Podcasts – new follows

A mixed bag, below. I’m gleaning a few recommendations from The Guardian, although (frustratingly), the Graun is too-often recommending podcasts on Audible or Spotify, neither of which I want to bother with. I believe in independent media, and I don’t want to encourage (pay)walled gardens. So the one thing I can say for certain is that all of the podcasts below are available on the free and open internet, so you can grab them in the standard Podcasts app, or Overcast.

Football is Life! – Watching “Ted Lasso” (Incomparable Network). There are probably a million Ted Lasso podcasts, but this one is from a rotating crew of your podcast friends on the Incomparable. If you like Ted Lasso, you will probably enjoy listening to this, and hearing from people who might notice things you didn’t, like the Odyssey references in the Coach Beard episode.

The Grand Scheme: Snatching Sinatra (Wondery). This one’s okay, and quite interesting, although they made 10 episodes out of something that might have been three. It’s all about the true-life kidnapping of Frank Sinatra Junior by a schizophrenic man who thought angels told him to do it. The episodes are short, professionally edited, dramatically constructed, but there’s an awful lot of recap and reminding, which is the kind of thing that drives me mad. You can of course set your player to skip the first however-many minutes, or hit the skip button. It’s all first-hand testimony from the perpetrator, which makes a change.
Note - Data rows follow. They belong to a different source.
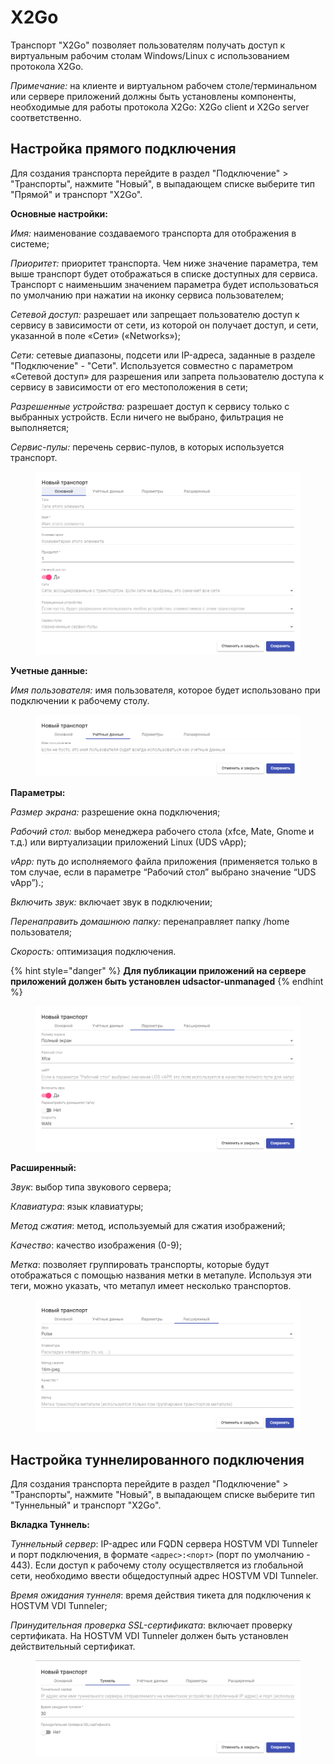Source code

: # X2Go

Транспорт "X2Go" позволяет пользователям получать доступ к виртуальным рабочим столам Windows/Linux с использованием протокола X2Go.

_Примечание:_ на клиенте и виртуальном рабочем столе/терминальном или сервере приложений должны быть установлены компоненты, необходимые для работы протокола X2Go: X2Go client и X2Go server соответственно.

## Настройка прямого подключения <a href="#direct" id="direct"></a>

Для создания транспорта перейдите в раздел "Подключение" > "Транспорты", нажмите "Новый", в выпадающем списке выберите тип "Прямой" и транспорт "X2Go".

**Основные настройки:**

_Имя:_ наименование создаваемого транспорта для отображения в системе;

_Приоритет:_ приоритет транспорта. Чем ниже значение параметра, тем выше транспорт будет отображаться в списке доступных для сервиса. Транспорт с наименьшим значением параметра будет использоваться по умолчанию при нажатии на иконку сервиса пользователем;

_Сетевой доступ:_ разрешает или запрещает пользователю доступ к сервису в зависимости от сети, из которой он получает доступ, и сети, указанной в поле «Сети» («Networks»);

_Сети:_ сетевые диапазоны, подсети или IP-адреса, заданные в разделе "Подключение" - "Сети". Используется совместно с параметром «Сетевой доступ» для разрешения или запрета пользователю доступа к сервису в зависимости от его местоположения в сети;

_Разрешенные устройства:_ разрешает доступ к сервису только с выбранных устройств. Если ничего не выбрано, фильтрация не выполняется;

_Сервис-пулы:_ перечень сервис-пулов, в которых используется транспорт.

<figure><img src="../../../.gitbook/assets/image (94).png" alt=""><figcaption></figcaption></figure>

**Учетные данные:**

_Имя пользователя:_ имя пользователя, которое будет использовано при подключении к рабочему столу.

<figure><img src="../../../.gitbook/assets/image (95).png" alt=""><figcaption></figcaption></figure>

**Параметры:**

_Размер экрана:_ разрешение окна подключения;

_Рабочий стол:_ выбор менеджера рабочего стола (xfce, Mate, Gnome и т.д.) или виртуализации приложений Linux (UDS vApp);

_vApp:_ путь до исполняемого файла приложения (применяется только в том случае, если в параметре “Рабочий стол” выбрано значение “UDS vApp”).;

_Включить звук:_ включает звук в подключении;

_Перенаправить домашнюю папку:_ перенаправляет папку /home пользователя;

_Скорость:_ оптимизация подключения.

{% hint style="danger" %}
**Для публикации приложений на сервере приложений должен быть установлен udsactor-unmanaged**
{% endhint %}

<figure><img src="../../../.gitbook/assets/image (96).png" alt=""><figcaption></figcaption></figure>

**Расширенный:**

_Звук_: выбор типа звукового сервера;

_Клавиатура_: язык  клавиатуры;

_Метод сжатия_: метод, используемый для сжатия изображений;

_Качество_: качество изображения (0-9);

_Метка_: позволяет группировать транспорты, которые будут отображаться с помощью названия метки в метапуле. Используя эти теги, можно указать, что метапул имеет несколько транспортов.

<figure><img src="../../../.gitbook/assets/image (97).png" alt=""><figcaption></figcaption></figure>

## Настройка туннелированного подключения <a href="#tunneled" id="tunneled"></a>

Для создания транспорта перейдите в раздел "Подключение" > "Транспорты", нажмите "Новый", в выпадающем списке выберите тип "Туннельный" и транспорт "X2Go".

**Вкладка Туннель:**

_Туннельный сервер_: IP-адрес или FQDN сервера HOSTVM VDI Tunneler и порт подключения, в формате `<адрес>:<порт>` (порт по умолчанию - 443). Если доступ к рабочему столу осуществляется из глобальной сети, необходимо ввести общедоступный адрес HOSTVM VDI Tunneler.

_Время ожидания туннеля_: время действия тикета для подключения к HOSTVM VDI Tunneler;

_Принудительная проверка SSL-сертификата_: включает проверку сертификата. На HOSTVM VDI Tunneler должен быть установлен действительный сертификат.

<figure><img src="../../../.gitbook/assets/image (98).png" alt=""><figcaption></figcaption></figure>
Murder in House Two (Crowd Network). This is a professionally produced documentary (with extraordinary access) about the 2005 Haditha massacre in Iraq, and its aftermath. It’s a fairly grim subject, so not for everyone. Again, the episodes aren’t particularly long, more your standard radio 30 minutes, but it’s well produced, although with some hard-to-hear audio tapes.

The Radio Times Podcast (Immediate). Excellent straight out of the gate, and long overdue, this is a TV preview podcast presented by the ever-reliable Jane Garvey and TV critic Rhianna Dhillon. It’s very well done, and although there is very little yet that I’m making an appointment to watch (e.g. I’m boycotting the whaling thing because it has no women), it’s still worthwhile. The vibe is very much like the good old days of Simon Mayo on Five Live in the afternoon.

The Rest is History (Goalhanger Films). This is one I dipped into because of the Beatles, but I’ll keep it in the feed and see what pops up. One of the presenters is definitely one of the more right wing historians, but they have a good relationship. And for some reason I enjoy history podcasts almost as much as I enjoy Beatles podcasts.

Short History Of… (Noiser) Another History podcast, verging on being trashy, but saved by a very professional production and a great presenter in the form of Paul McGann. It’s no Hardcore History, but it is a lot shorter.

The Silt Verses (Eskew). This was a surprisingly good indie radio drama set in a reality where there are lots of local gods, some of which are banned by the authorities. Given the subject of my PhD, this is right up my street. Great quality, and good acting from its small cast. It manages its otherworldly weirdness confidently, so if you liked the BBC’s Lovecraft Investigations, you’ll enjoy this.

Suspect (Wondery). I’ll confess to paying scant attention to this, but it’s one of those true crimers about a murdered woman. This might put you off, and I wouldn’t blame you if it did. There’s a halloween party and one of the hosts end up dead. Many of the partygoers come under suspicion and the police go after one in particular.

The Town that Knew Too Much (Podot). This is a hit-or-miss series about Cheltenham, of all places. It’s all right, but it doesn’t really go anywhere – perhaps too in love with its title. There are some interesting bits though, like the episode about that golden hare that was buried in Bedfordshire. Mostly Cheltenham is an excuse to hang some stories on, some of them better than others.